### PROVIDED INFORMATION
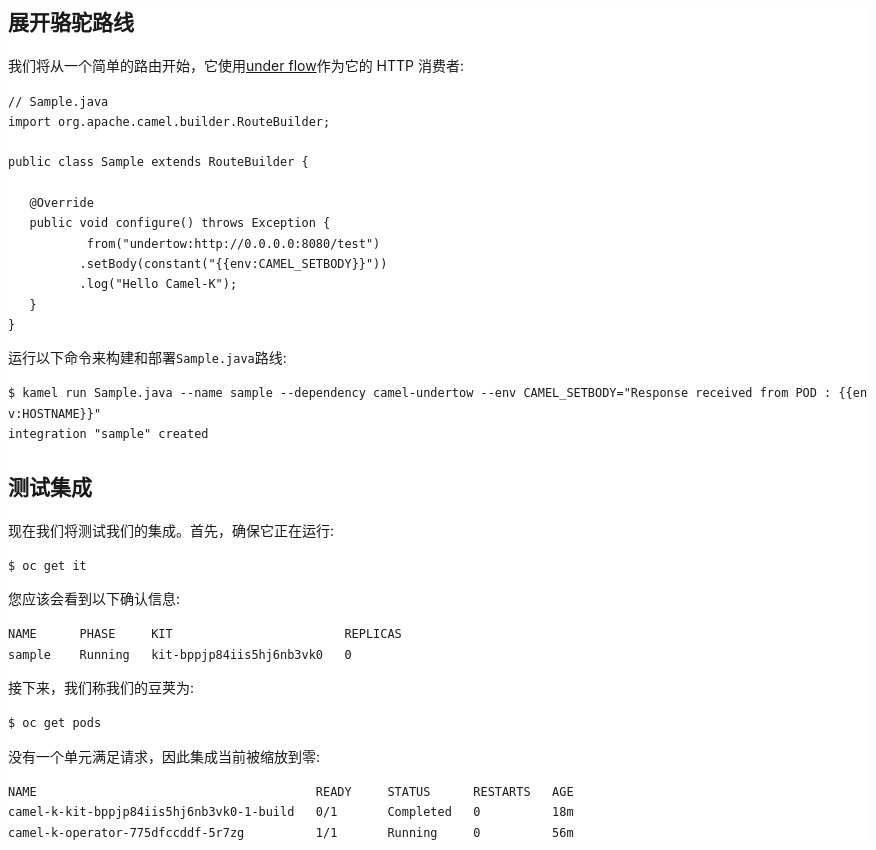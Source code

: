 ## 展开骆驼路线

我们将从一个简单的路由开始，它使用[under flow](https://camel.apache.org/components/latest/undertow-component.html)作为它的 HTTP 消费者:

```
// Sample.java
import org.apache.camel.builder.RouteBuilder;

public class Sample extends RouteBuilder {

   @Override
   public void configure() throws Exception {
           from("undertow:http://0.0.0.0:8080/test")
          .setBody(constant("{{env:CAMEL_SETBODY}}"))
          .log("Hello Camel-K");
   }
}

```

运行以下命令来构建和部署`Sample.java`路线:

```
$ kamel run Sample.java --name sample --dependency camel-undertow --env CAMEL_SETBODY="Response received from POD : {{env:HOSTNAME}}"
integration "sample" created

```

## 测试集成

现在我们将测试我们的集成。首先，确保它正在运行:

```
$ oc get it
```

您应该会看到以下确认信息:

```
NAME      PHASE     KIT                        REPLICAS
sample    Running   kit-bppjp84iis5hj6nb3vk0   0

```

接下来，我们称我们的豆荚为:

```
$ oc get pods

```

没有一个单元满足请求，因此集成当前被缩放到零:

```
NAME                                       READY     STATUS      RESTARTS   AGE
camel-k-kit-bppjp84iis5hj6nb3vk0-1-build   0/1       Completed   0          18m
camel-k-operator-775dfccddf-5r7zg          1/1       Running     0          56m

```
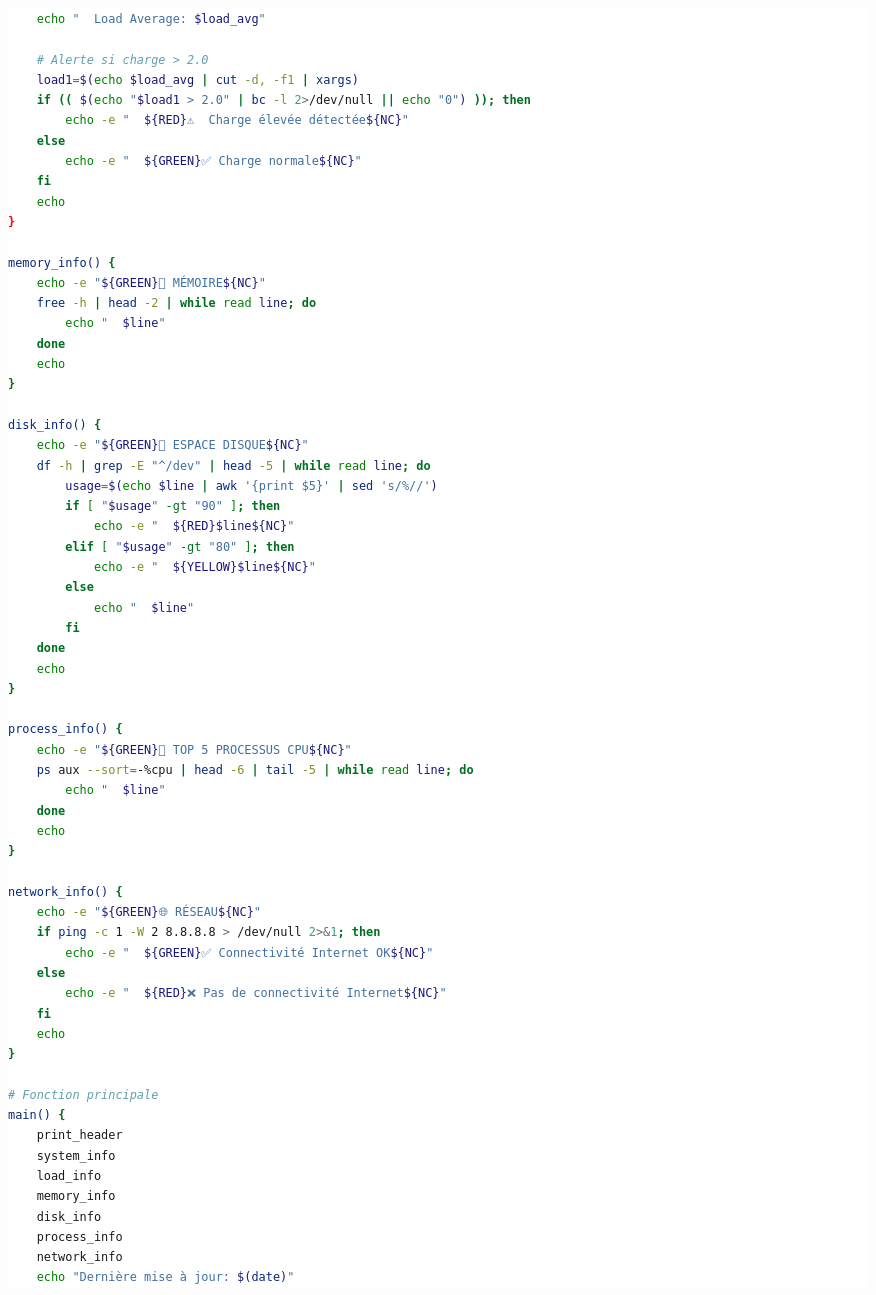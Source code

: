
 ```bash
    echo "  Load Average: $load_avg"
    
    # Alerte si charge > 2.0
    load1=$(echo $load_avg | cut -d, -f1 | xargs)
    if (( $(echo "$load1 > 2.0" | bc -l 2>/dev/null || echo "0") )); then
        echo -e "  ${RED}⚠️  Charge élevée détectée${NC}"
    else
        echo -e "  ${GREEN}✅ Charge normale${NC}"
    fi
    echo
}

memory_info() {
    echo -e "${GREEN}🧠 MÉMOIRE${NC}"
    free -h | head -2 | while read line; do
        echo "  $line"
    done
    echo
}

disk_info() {
    echo -e "${GREEN}💾 ESPACE DISQUE${NC}"
    df -h | grep -E "^/dev" | head -5 | while read line; do
        usage=$(echo $line | awk '{print $5}' | sed 's/%//')
        if [ "$usage" -gt "90" ]; then
            echo -e "  ${RED}$line${NC}"
        elif [ "$usage" -gt "80" ]; then
            echo -e "  ${YELLOW}$line${NC}"
        else
            echo "  $line"
        fi
    done
    echo
}

process_info() {
    echo -e "${GREEN}🔄 TOP 5 PROCESSUS CPU${NC}"
    ps aux --sort=-%cpu | head -6 | tail -5 | while read line; do
        echo "  $line"
    done
    echo
}

network_info() {
    echo -e "${GREEN}🌐 RÉSEAU${NC}"
    if ping -c 1 -W 2 8.8.8.8 > /dev/null 2>&1; then
        echo -e "  ${GREEN}✅ Connectivité Internet OK${NC}"
    else
        echo -e "  ${RED}❌ Pas de connectivité Internet${NC}"
    fi
    echo
}

# Fonction principale
main() {
    print_header
    system_info
    load_info
    memory_info
    disk_info
    process_info
    network_info
    echo "Dernière mise à jour: $(date)"
```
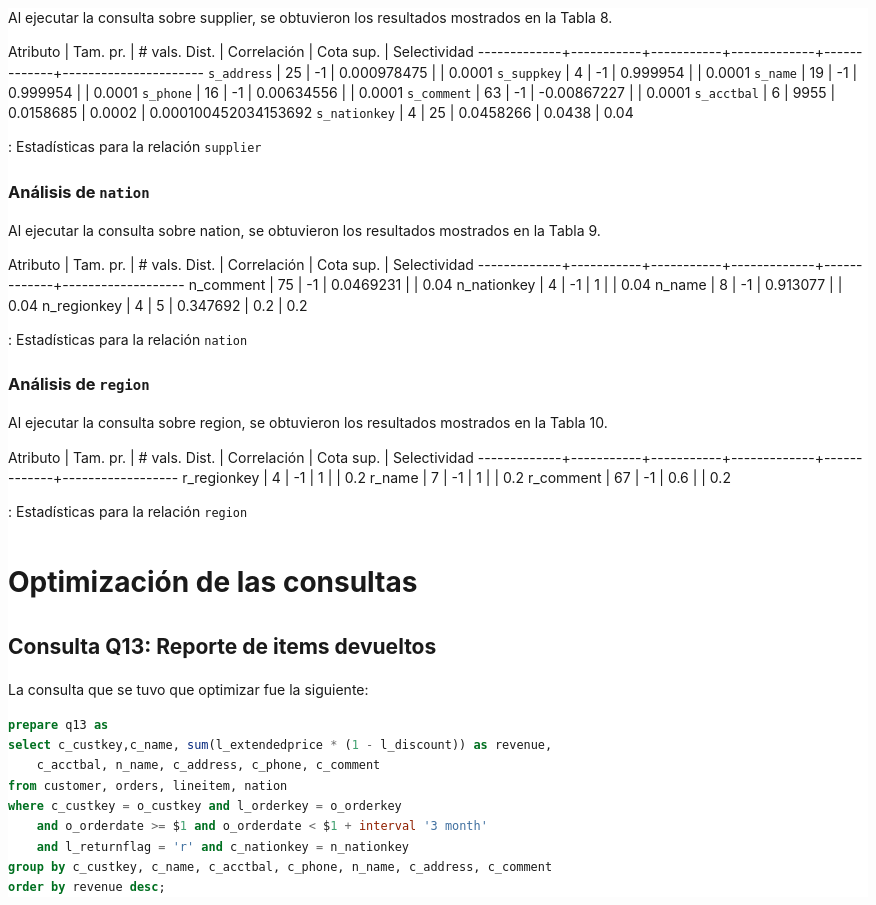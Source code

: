 Al ejecutar la consulta sobre supplier, se obtuvieron los resultados mostrados en
la Tabla 8.

  Atributo   | Tam. pr. | # vals. Dist. | Correlación  | Cota sup. |  Selectividad
-------------+-----------+-----------+-------------+-------------+----------------------
 `s_address`   |        25 |        -1 | 0.000978475 |             |               0.0001
 `s_suppkey`   |         4 |        -1 |    0.999954 |             |               0.0001
 `s_name`      |        19 |        -1 |    0.999954 |             |               0.0001
 `s_phone`     |        16 |        -1 |  0.00634556 |             |               0.0001
 `s_comment`   |        63 |        -1 | -0.00867227 |             |               0.0001
 `s_acctbal`   |         6 |      9955 |   0.0158685 |      0.0002 | 0.000100452034153692
 `s_nationkey` |         4 |        25 |   0.0458266 |      0.0438 |                 0.04
 
 : Estadísticas para la relación `supplier`
 
### Análisis de `nation`

Al ejecutar la consulta sobre nation, se obtuvieron los resultados mostrados en
la Tabla 9.

  Atributo   | Tam. pr. | # vals. Dist. | Correlación  | Cota sup. |  Selectividad
-------------+-----------+-----------+-------------+-------------+-------------------
 n_comment   |        75 |        -1 |   0.0469231 |             | 0.04
 n_nationkey |         4 |        -1 |           1 |             | 0.04
 n_name      |         8 |        -1 |    0.913077 |             | 0.04
 n_regionkey |         4 |         5 |    0.347692 |         0.2 |  0.2

 : Estadísticas para la relación `nation`
  
### Análisis de `region`

Al ejecutar la consulta sobre region, se obtuvieron los resultados mostrados en
la Tabla 10.

  Atributo   | Tam. pr. | # vals. Dist. | Correlación  | Cota sup. |  Selectividad
-------------+-----------+-----------+-------------+-------------+------------------
 r_regionkey |         4 |        -1 |           1 |             | 0.2
 r_name      |         7 |        -1 |           1 |             | 0.2
 r_comment   |        67 |        -1 |         0.6 |             | 0.2

  : Estadísticas para la relación `region`
  

# Optimización de las consultas

## Consulta Q13: Reporte de items devueltos

La consulta que se tuvo que optimizar fue la siguiente:

```sql
prepare q13 as
select c_custkey,c_name, sum(l_extendedprice * (1 - l_discount)) as revenue,
    c_acctbal, n_name, c_address, c_phone, c_comment
from customer, orders, lineitem, nation
where c_custkey = o_custkey and l_orderkey = o_orderkey
    and o_orderdate >= $1 and o_orderdate < $1 + interval '3 month'
    and l_returnflag = 'r' and c_nationkey = n_nationkey
group by c_custkey, c_name, c_acctbal, c_phone, n_name, c_address, c_comment
order by revenue desc;
```
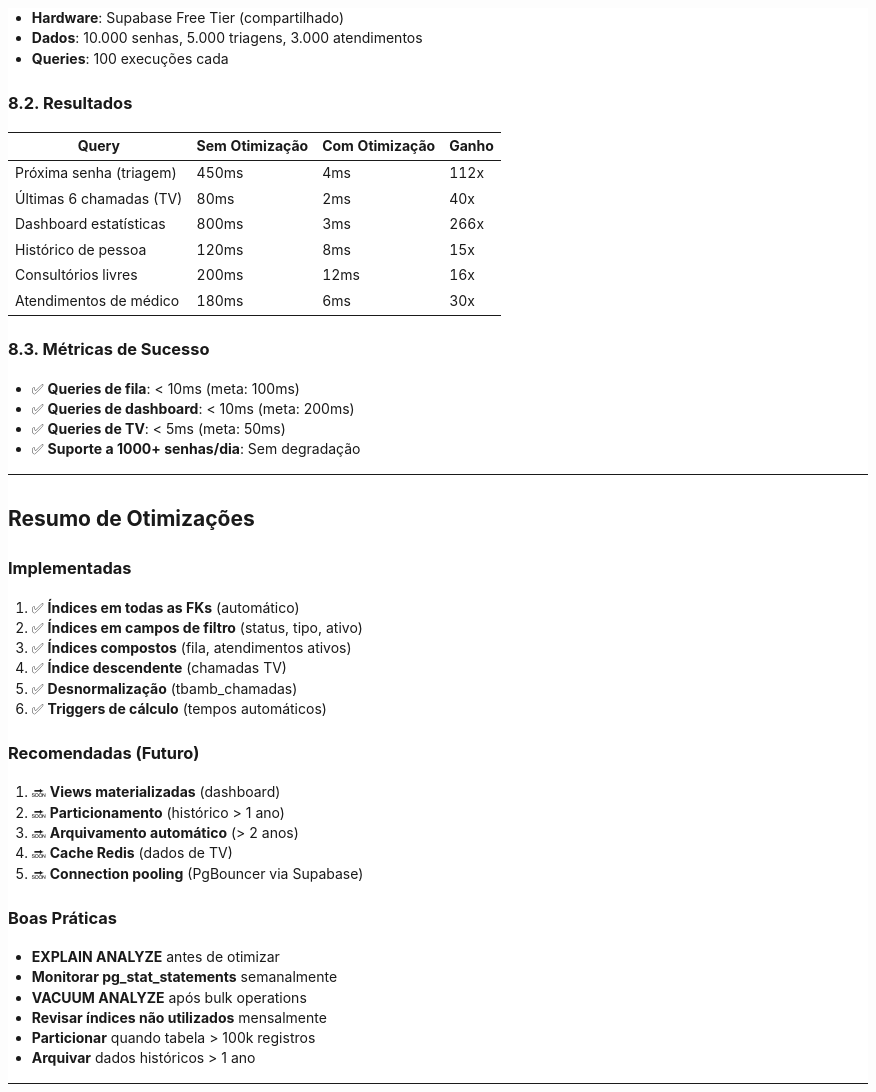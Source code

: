 - **Hardware**: Supabase Free Tier (compartilhado)
- **Dados**: 10.000 senhas, 5.000 triagens, 3.000 atendimentos
- **Queries**: 100 execuções cada

### 8.2. Resultados

| Query | Sem Otimização | Com Otimização | Ganho |
|-------|----------------|----------------|-------|
| Próxima senha (triagem) | 450ms | 4ms | 112x |
| Últimas 6 chamadas (TV) | 80ms | 2ms | 40x |
| Dashboard estatísticas | 800ms | 3ms | 266x |
| Histórico de pessoa | 120ms | 8ms | 15x |
| Consultórios livres | 200ms | 12ms | 16x |
| Atendimentos de médico | 180ms | 6ms | 30x |

### 8.3. Métricas de Sucesso

- ✅ **Queries de fila**: < 10ms (meta: 100ms)
- ✅ **Queries de dashboard**: < 10ms (meta: 200ms)
- ✅ **Queries de TV**: < 5ms (meta: 50ms)
- ✅ **Suporte a 1000+ senhas/dia**: Sem degradação

---

## Resumo de Otimizações

### Implementadas

1. ✅ **Índices em todas as FKs** (automático)
2. ✅ **Índices em campos de filtro** (status, tipo, ativo)
3. ✅ **Índices compostos** (fila, atendimentos ativos)
4. ✅ **Índice descendente** (chamadas TV)
5. ✅ **Desnormalização** (tbamb_chamadas)
6. ✅ **Triggers de cálculo** (tempos automáticos)

### Recomendadas (Futuro)

1. 🔜 **Views materializadas** (dashboard)
2. 🔜 **Particionamento** (histórico > 1 ano)
3. 🔜 **Arquivamento automático** (> 2 anos)
4. 🔜 **Cache Redis** (dados de TV)
5. 🔜 **Connection pooling** (PgBouncer via Supabase)

### Boas Práticas

- **EXPLAIN ANALYZE** antes de otimizar
- **Monitorar pg_stat_statements** semanalmente
- **VACUUM ANALYZE** após bulk operations
- **Revisar índices não utilizados** mensalmente
- **Particionar** quando tabela > 100k registros
- **Arquivar** dados históricos > 1 ano

---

### WHAT THE TASK ASKS
Exactly as written, restate all of the data, leaving out the images.

### RESPONSE AREA
Source code

: ## 展开骆驼路线

我们将从一个简单的路由开始，它使用[under flow](https://camel.apache.org/components/latest/undertow-component.html)作为它的 HTTP 消费者:

```
// Sample.java
import org.apache.camel.builder.RouteBuilder;

public class Sample extends RouteBuilder {

   @Override
   public void configure() throws Exception {
           from("undertow:http://0.0.0.0:8080/test")
          .setBody(constant("{{env:CAMEL_SETBODY}}"))
          .log("Hello Camel-K");
   }
}

```

运行以下命令来构建和部署`Sample.java`路线:

```
$ kamel run Sample.java --name sample --dependency camel-undertow --env CAMEL_SETBODY="Response received from POD : {{env:HOSTNAME}}"
integration "sample" created

```

## 测试集成

现在我们将测试我们的集成。首先，确保它正在运行:

```
$ oc get it
```

您应该会看到以下确认信息:

```
NAME      PHASE     KIT                        REPLICAS
sample    Running   kit-bppjp84iis5hj6nb3vk0   0

```

接下来，我们称我们的豆荚为:

```
$ oc get pods

```

没有一个单元满足请求，因此集成当前被缩放到零:

```
NAME                                       READY     STATUS      RESTARTS   AGE
camel-k-kit-bppjp84iis5hj6nb3vk0-1-build   0/1       Completed   0          18m
camel-k-operator-775dfccddf-5r7zg          1/1       Running     0          56m

```
Source code

:
 ```bash
    echo "  Load Average: $load_avg"
    
    # Alerte si charge > 2.0
    load1=$(echo $load_avg | cut -d, -f1 | xargs)
    if (( $(echo "$load1 > 2.0" | bc -l 2>/dev/null || echo "0") )); then
        echo -e "  ${RED}⚠️  Charge élevée détectée${NC}"
    else
        echo -e "  ${GREEN}✅ Charge normale${NC}"
    fi
    echo
}

memory_info() {
    echo -e "${GREEN}🧠 MÉMOIRE${NC}"
    free -h | head -2 | while read line; do
        echo "  $line"
    done
    echo
}

disk_info() {
    echo -e "${GREEN}💾 ESPACE DISQUE${NC}"
    df -h | grep -E "^/dev" | head -5 | while read line; do
        usage=$(echo $line | awk '{print $5}' | sed 's/%//')
        if [ "$usage" -gt "90" ]; then
            echo -e "  ${RED}$line${NC}"
        elif [ "$usage" -gt "80" ]; then
            echo -e "  ${YELLOW}$line${NC}"
        else
            echo "  $line"
        fi
    done
    echo
}

process_info() {
    echo -e "${GREEN}🔄 TOP 5 PROCESSUS CPU${NC}"
    ps aux --sort=-%cpu | head -6 | tail -5 | while read line; do
        echo "  $line"
    done
    echo
}

network_info() {
    echo -e "${GREEN}🌐 RÉSEAU${NC}"
    if ping -c 1 -W 2 8.8.8.8 > /dev/null 2>&1; then
        echo -e "  ${GREEN}✅ Connectivité Internet OK${NC}"
    else
        echo -e "  ${RED}❌ Pas de connectivité Internet${NC}"
    fi
    echo
}

# Fonction principale
main() {
    print_header
    system_info
    load_info
    memory_info
    disk_info
    process_info
    network_info
    echo "Dernière mise à jour: $(date)"
```
Source code

: Al ejecutar la consulta sobre supplier, se obtuvieron los resultados mostrados en
la Tabla 8.

  Atributo   | Tam. pr. | # vals. Dist. | Correlación  | Cota sup. |  Selectividad
-------------+-----------+-----------+-------------+-------------+----------------------
 `s_address`   |        25 |        -1 | 0.000978475 |             |               0.0001
 `s_suppkey`   |         4 |        -1 |    0.999954 |             |               0.0001
 `s_name`      |        19 |        -1 |    0.999954 |             |               0.0001
 `s_phone`     |        16 |        -1 |  0.00634556 |             |               0.0001
 `s_comment`   |        63 |        -1 | -0.00867227 |             |               0.0001
 `s_acctbal`   |         6 |      9955 |   0.0158685 |      0.0002 | 0.000100452034153692
 `s_nationkey` |         4 |        25 |   0.0458266 |      0.0438 |                 0.04
 
 : Estadísticas para la relación `supplier`
 
### Análisis de `nation`

Al ejecutar la consulta sobre nation, se obtuvieron los resultados mostrados en
la Tabla 9.

  Atributo   | Tam. pr. | # vals. Dist. | Correlación  | Cota sup. |  Selectividad
-------------+-----------+-----------+-------------+-------------+-------------------
 n_comment   |        75 |        -1 |   0.0469231 |             | 0.04
 n_nationkey |         4 |        -1 |           1 |             | 0.04
 n_name      |         8 |        -1 |    0.913077 |             | 0.04
 n_regionkey |         4 |         5 |    0.347692 |         0.2 |  0.2

 : Estadísticas para la relación `nation`
  
### Análisis de `region`

Al ejecutar la consulta sobre region, se obtuvieron los resultados mostrados en
la Tabla 10.

  Atributo   | Tam. pr. | # vals. Dist. | Correlación  | Cota sup. |  Selectividad
-------------+-----------+-----------+-------------+-------------+------------------
 r_regionkey |         4 |        -1 |           1 |             | 0.2
 r_name      |         7 |        -1 |           1 |             | 0.2
 r_comment   |        67 |        -1 |         0.6 |             | 0.2

  : Estadísticas para la relación `region`
  

# Optimización de las consultas

## Consulta Q13: Reporte de items devueltos

La consulta que se tuvo que optimizar fue la siguiente:

```sql
prepare q13 as
select c_custkey,c_name, sum(l_extendedprice * (1 - l_discount)) as revenue,
    c_acctbal, n_name, c_address, c_phone, c_comment
from customer, orders, lineitem, nation
where c_custkey = o_custkey and l_orderkey = o_orderkey
    and o_orderdate >= $1 and o_orderdate < $1 + interval '3 month'
    and l_returnflag = 'r' and c_nationkey = n_nationkey
group by c_custkey, c_name, c_acctbal, c_phone, n_name, c_address, c_comment
order by revenue desc;
```
Source code

: - **Hardware**: Supabase Free Tier (compartilhado)
- **Dados**: 10.000 senhas, 5.000 triagens, 3.000 atendimentos
- **Queries**: 100 execuções cada

### 8.2. Resultados

| Query | Sem Otimização | Com Otimização | Ganho |
|-------|----------------|----------------|-------|
| Próxima senha (triagem) | 450ms | 4ms | 112x |
| Últimas 6 chamadas (TV) | 80ms | 2ms | 40x |
| Dashboard estatísticas | 800ms | 3ms | 266x |
| Histórico de pessoa | 120ms | 8ms | 15x |
| Consultórios livres | 200ms | 12ms | 16x |
| Atendimentos de médico | 180ms | 6ms | 30x |

### 8.3. Métricas de Sucesso

- ✅ **Queries de fila**: < 10ms (meta: 100ms)
- ✅ **Queries de dashboard**: < 10ms (meta: 200ms)
- ✅ **Queries de TV**: < 5ms (meta: 50ms)
- ✅ **Suporte a 1000+ senhas/dia**: Sem degradação

---

## Resumo de Otimizações

### Implementadas

1. ✅ **Índices em todas as FKs** (automático)
2. ✅ **Índices em campos de filtro** (status, tipo, ativo)
3. ✅ **Índices compostos** (fila, atendimentos ativos)
4. ✅ **Índice descendente** (chamadas TV)
5. ✅ **Desnormalização** (tbamb_chamadas)
6. ✅ **Triggers de cálculo** (tempos automáticos)

### Recomendadas (Futuro)

1. 🔜 **Views materializadas** (dashboard)
2. 🔜 **Particionamento** (histórico > 1 ano)
3. 🔜 **Arquivamento automático** (> 2 anos)
4. 🔜 **Cache Redis** (dados de TV)
5. 🔜 **Connection pooling** (PgBouncer via Supabase)

### Boas Práticas

- **EXPLAIN ANALYZE** antes de otimizar
- **Monitorar pg_stat_statements** semanalmente
- **VACUUM ANALYZE** após bulk operations
- **Revisar índices não utilizados** mensalmente
- **Particionar** quando tabela > 100k registros
- **Arquivar** dados históricos > 1 ano

---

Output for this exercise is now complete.